Instructions to follow
Please count the lines in the entries below that include the word "verwendet", and give only the number.

(Collected data)
☆ ☆ ☆
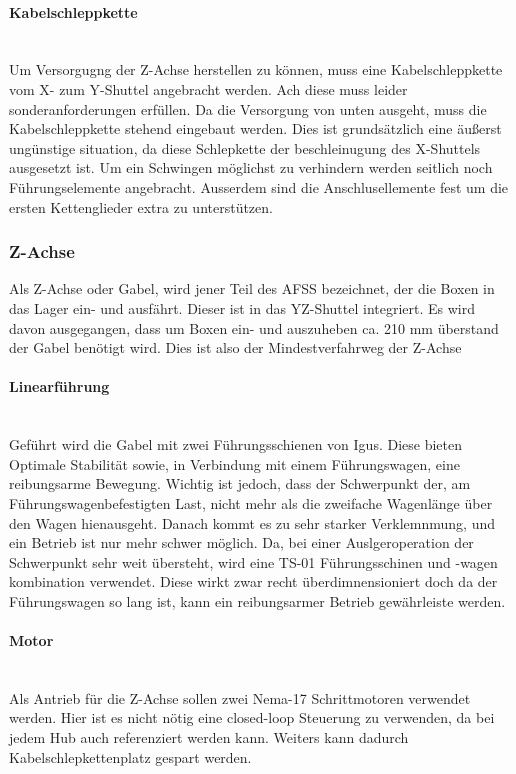 \paragraph{Kabelschleppkette}\mbox{}\\
Um Versorgugng der Z-Achse herstellen zu können, muss eine Kabelschleppkette vom X- zum Y-Shuttel angebracht werden. Ach diese muss leider sonderanforderungen erfüllen. Da die Versorgung von unten ausgeht, muss die Kabelschleppkette stehend eingebaut werden. Dies ist grundsätzlich eine äußerst ungünstige situation, da diese Schlepkette der beschleinugung des X-Shuttels ausgesetzt ist. Um ein Schwingen möglichst zu verhindern werden seitlich noch Führungselemente angebracht. Ausserdem sind die Anschlusellemente fest um die ersten Kettenglieder extra zu unterstützen. \cite{igus_vertikal}

\subsubsection{Z-Achse}
Als Z-Achse oder Gabel, wird jener Teil des AFSS bezeichnet, der die Boxen in das Lager ein- und ausfährt. Dieser ist in das YZ-Shuttel integriert. Es wird davon ausgegangen, dass um Boxen ein- und auszuheben ca. 210 mm überstand der Gabel benötigt wird. Dies ist also der Mindestverfahrweg der Z-Achse

\paragraph{Linearführung}\mbox{}\\
Geführt wird die Gabel mit zwei Führungsschienen von Igus. Diese bieten Optimale Stabilität sowie, in Verbindung mit einem Führungswagen, eine reibungsarme Bewegung. Wichtig ist jedoch, dass der Schwerpunkt der, am Führungswagenbefestigten Last, nicht mehr als die zweifache Wagenlänge über den Wagen hienausgeht. Danach kommt es zu sehr starker Verklemnmung, und ein Betrieb ist nur mehr schwer möglich. Da, bei einer Auslgeroperation der Schwerpunkt sehr weit übersteht, wird eine TS-01 Führungsschinen und -wagen kombination verwendet. Diese wirkt zwar recht überdimnensioniert doch da der Führungswagen so lang ist, kann ein reibungsarmer Betrieb gewährleiste werden. 

\paragraph{Motor}\mbox{}\\
Als Antrieb für die Z-Achse sollen zwei Nema-17 Schrittmotoren verwendet werden. Hier ist es nicht nötig eine closed-loop Steuerung zu verwenden, da bei jedem Hub auch referenziert werden kann. Weiters kann dadurch Kabelschlepkettenplatz gespart werden.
☆ ☆ ☆
Completed exercise
2